HOW TO COMPLETE THIS TASK >>
Without pictures, return the lines from the one containing "- User registration form" through the last line of the data below, exactly.

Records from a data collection
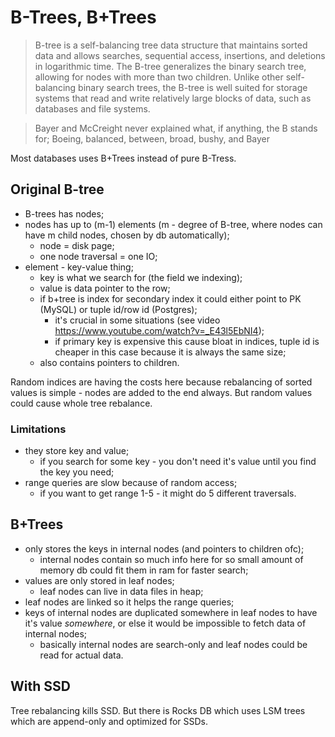# B-Trees, B+Trees

>B-tree is a self-balancing tree data structure that maintains sorted data and allows searches, sequential access, insertions, and deletions in logarithmic time. The B-tree generalizes the binary search tree, allowing for nodes with more than two children. Unlike other self-balancing binary search trees, the B-tree is well suited for storage systems that read and write relatively large blocks of data, such as databases and file systems.

>Bayer and McCreight never explained what, if anything, the B stands for; Boeing, balanced, between, broad, bushy, and Bayer

Most databases uses B+Trees instead of pure B-Tress.

## Original B-tree

- B-trees has nodes;
- nodes has up to (m-1) elements (m - degree of B-tree, where nodes can have m child nodes, chosen by db automatically);
  - node = disk page;
  - one node traversal = one IO;
- element - key-value thing;
  - key is what we search for (the field we indexing);
  - value is data pointer to the row;
  - if b+tree is index for secondary index it could either point to PK (MySQL) or tuple id/row id (Postgres);
    - it's crucial in some situations (see video https://www.youtube.com/watch?v=_E43l5EbNI4);
    - if primary key is expensive this cause bloat in indices, tuple id is cheaper in this case because it is always the same size;
  - also contains pointers to children.

Random indices are having the costs here because rebalancing of sorted values is simple - nodes are added to the end always. But random values could cause whole tree rebalance.

### Limitations

- they store key and value;
  - if you search for some key - you don't need it's value until you find the key you need;
- range queries are slow because of random access;
  - if you want to get range 1-5 - it might do 5 different traversals.

## B+Trees

- only stores the keys in internal nodes (and pointers to children ofc);
  - internal nodes contain so much info here for so small amount of memory db could fit them in ram for faster search;
- values are only stored in leaf nodes;
  - leaf nodes can live in data files in heap;
- leaf nodes are linked so it helps the range queries;
- keys of internal nodes are duplicated somewhere in leaf nodes to have it's value *somewhere*, or else it would be impossible to fetch data of internal nodes;
  - basically internal nodes are search-only and leaf nodes could be read for actual data.

## With SSD

Tree rebalancing kills SSD. But there is Rocks DB which uses LSM trees which are append-only and optimized for SSDs.
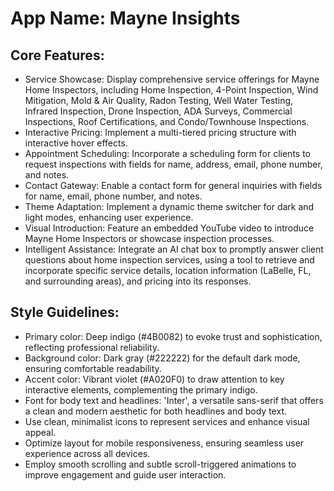 # **App Name**: Mayne Insights

## Core Features:

- Service Showcase: Display comprehensive service offerings for Mayne Home Inspectors, including Home Inspection, 4-Point Inspection, Wind Mitigation, Mold & Air Quality, Radon Testing, Well Water Testing, Infrared Inspection, Drone Inspection, ADA Surveys, Commercial Inspections, Roof Certifications, and Condo/Townhouse Inspections.
- Interactive Pricing: Implement a multi-tiered pricing structure with interactive hover effects.
- Appointment Scheduling: Incorporate a scheduling form for clients to request inspections with fields for name, address, email, phone number, and notes.
- Contact Gateway: Enable a contact form for general inquiries with fields for name, email, phone number, and notes.
- Theme Adaptation: Implement a dynamic theme switcher for dark and light modes, enhancing user experience.
- Visual Introduction: Feature an embedded YouTube video to introduce Mayne Home Inspectors or showcase inspection processes.
- Intelligent Assistance: Integrate an AI chat box to promptly answer client questions about home inspection services, using a tool to retrieve and incorporate specific service details, location information (LaBelle, FL, and surrounding areas), and pricing into its responses.

## Style Guidelines:

- Primary color: Deep indigo (#4B0082) to evoke trust and sophistication, reflecting professional reliability.
- Background color: Dark gray (#222222) for the default dark mode, ensuring comfortable readability.
- Accent color: Vibrant violet (#A020F0) to draw attention to key interactive elements, complementing the primary indigo.
- Font for body text and headlines: 'Inter', a versatile sans-serif that offers a clean and modern aesthetic for both headlines and body text.
- Use clean, minimalist icons to represent services and enhance visual appeal.
- Optimize layout for mobile responsiveness, ensuring seamless user experience across all devices.
- Employ smooth scrolling and subtle scroll-triggered animations to improve engagement and guide user interaction.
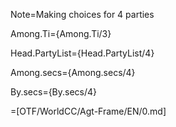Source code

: Note=Making choices for 4 parties

Among.Ti={Among.Ti/3}

Head.PartyList={Head.PartyList/4}

Among.secs={Among.secs/4}

By.secs={By.secs/4}

=[OTF/WorldCC/Agt-Frame/EN/0.md]

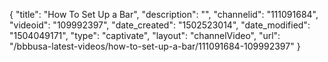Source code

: {
    "title": "How To Set Up a Bar",
    "description": "",
    "channelid": "111091684",
    "videoid": "109992397",
    "date_created": "1502523014",
    "date_modified": "1504049171",
    "type": "captivate",
    "layout": "channelVideo",
    "url": "\/bbbusa-latest-videos\/how-to-set-up-a-bar\/111091684-109992397"
}
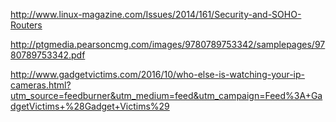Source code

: http://www.linux-magazine.com/Issues/2014/161/Security-and-SOHO-Routers

http://ptgmedia.pearsoncmg.com/images/9780789753342/samplepages/9780789753342.pdf

http://www.gadgetvictims.com/2016/10/who-else-is-watching-your-ip-cameras.html?utm_source=feedburner&utm_medium=feed&utm_campaign=Feed%3A+GadgetVictims+%28Gadget+Victims%29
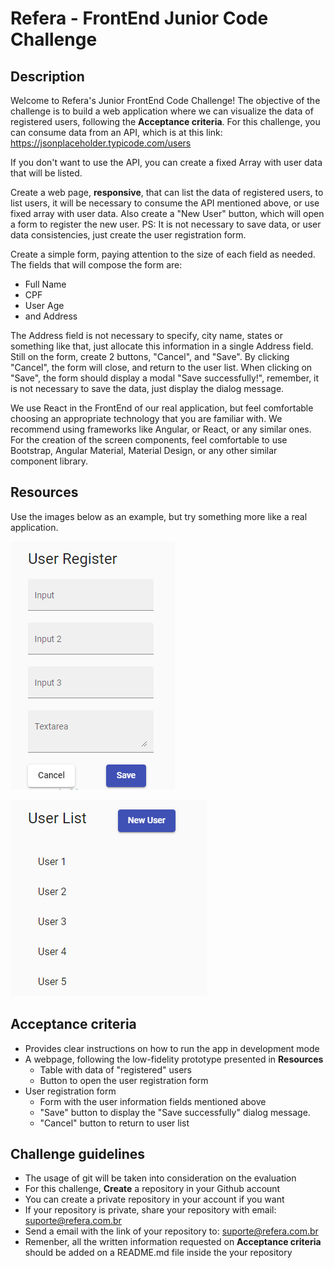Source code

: # Refera - FrontEnd Junior Code Challenge

## Description

Welcome to Refera's Junior FrontEnd Code Challenge!
The objective of the challenge is to build a web application where we can visualize the data of registered users, following the **Acceptance criteria**.
For this challenge, you can consume data from an API, which is at this link: https://jsonplaceholder.typicode.com/users

If you don't want to use the API, you can create a fixed Array with user data that will be listed.

Create a web page, **responsive**, that can list the data of registered users, to list users, it will be necessary to consume the API mentioned above, or use fixed array with user data.
Also create a "New User" button, which will open a form to register the new user.
PS: It is not necessary to save data, or user data consistencies, just create the user registration form.

Create a simple form, paying attention to the size of each field as needed. The fields that will compose the form are: 
- Full Name 
- CPF
- User Age 
- and Address

The Address field is not necessary to specify, city name, states or something like that, just allocate this information in a single Address field.
Still on the form, create 2 buttons, "Cancel", and "Save". By clicking "Cancel", the form will close, and return to the user list.
When clicking on "Save", the form should display a modal "Save successfully!", remember, it is not necessary to save the data, just display the dialog message.

We use React in the FrontEnd of our real application, but feel comfortable choosing an appropriate technology that you are familiar with. We recommend using frameworks like Angular, or React, or any similar ones. For the creation of the screen components, feel comfortable to use Bootstrap, Angular Material, Material Design, or any other similar component library.


## Resources

Use the images below as an example, but try something more like a real application.

![image](./images/FormExample.png)

![image](./images/listViewExample.png)

## Acceptance criteria

- Provides clear instructions on how to run the app in development mode
- A webpage, following the low-fidelity prototype presented in **Resources**
  - Table with data of "registered" users
  - Button to open the user registration form
- User registration form
  - Form with the user information fields mentioned above
  - "Save" button to display the "Save successfully" dialog message.
  - "Cancel" button to return to user list

## Challenge guidelines

- The usage of git will be taken into consideration on the evaluation
- For this challenge, **Create** a repository in your Github account
- You can create a private repository in your account if you want
- If your repository is private, share your repository with email: suporte@refera.com.br
- Send a email with the link of your repository to: suporte@refera.com.br
- Remenber, all the written information requested on **Acceptance criteria** should be added on a README.md file inside the your repository

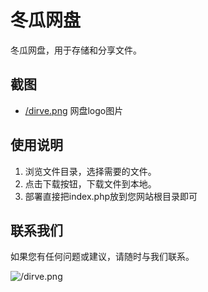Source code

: # 冬瓜网盘

冬瓜网盘，用于存储和分享文件。

## 截图

* [/dirve.png](/dirve.png) 网盘logo图片

## 使用说明

1. 浏览文件目录，选择需要的文件。
2. 点击下载按钮，下载文件到本地。
3. 部署直接把index.php放到您网站根目录即可

## 联系我们

如果您有任何问题或建议，请随时与我们联系。

![/dirve.png](/dirve.png)
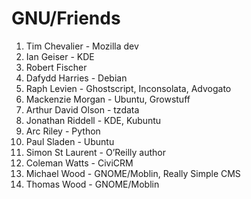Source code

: # GNU/Friends

1. Tim Chevalier - Mozilla dev
1. Ian Geiser - KDE
1. Robert Fischer
1. Dafydd Harries - Debian
1. Raph Levien - Ghostscript, Inconsolata, Advogato
1. Mackenzie Morgan - Ubuntu, Growstuff
1. Arthur David Olson - tzdata
1. Jonathan Riddell - KDE, Kubuntu
1. Arc Riley - Python
1. Paul Sladen - Ubuntu
1. Simon St Laurent - O’Reilly author
1. Coleman Watts - CiviCRM
1. Michael Wood - GNOME/Moblin, Really Simple CMS
1. Thomas Wood - GNOME/Moblin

SOLUTION FOR THIS PROBLEM >>
- User registration form
  - Form with the user information fields mentioned above
  - "Save" button to display the "Save successfully" dialog message.
  - "Cancel" button to return to user list

## Challenge guidelines

- The usage of git will be taken into consideration on the evaluation
- For this challenge, **Create** a repository in your Github account
- You can create a private repository in your account if you want
- If your repository is private, share your repository with email: suporte@refera.com.br
- Send a email with the link of your repository to: suporte@refera.com.br
- Remenber, all the written information requested on **Acceptance criteria** should be added on a README.md file inside the your repository

Source code

: # 冬瓜网盘

冬瓜网盘，用于存储和分享文件。

## 截图

* [/dirve.png](/dirve.png) 网盘logo图片

## 使用说明

1. 浏览文件目录，选择需要的文件。
2. 点击下载按钮，下载文件到本地。
3. 部署直接把index.php放到您网站根目录即可

## 联系我们

如果您有任何问题或建议，请随时与我们联系。

![/dirve.png](/dirve.png)
Source code

: # GNU/Friends

1. Tim Chevalier - Mozilla dev
1. Ian Geiser - KDE
1. Robert Fischer
1. Dafydd Harries - Debian
1. Raph Levien - Ghostscript, Inconsolata, Advogato
1. Mackenzie Morgan - Ubuntu, Growstuff
1. Arthur David Olson - tzdata
1. Jonathan Riddell - KDE, Kubuntu
1. Arc Riley - Python
1. Paul Sladen - Ubuntu
1. Simon St Laurent - O’Reilly author
1. Coleman Watts - CiviCRM
1. Michael Wood - GNOME/Moblin, Really Simple CMS
1. Thomas Wood - GNOME/Moblin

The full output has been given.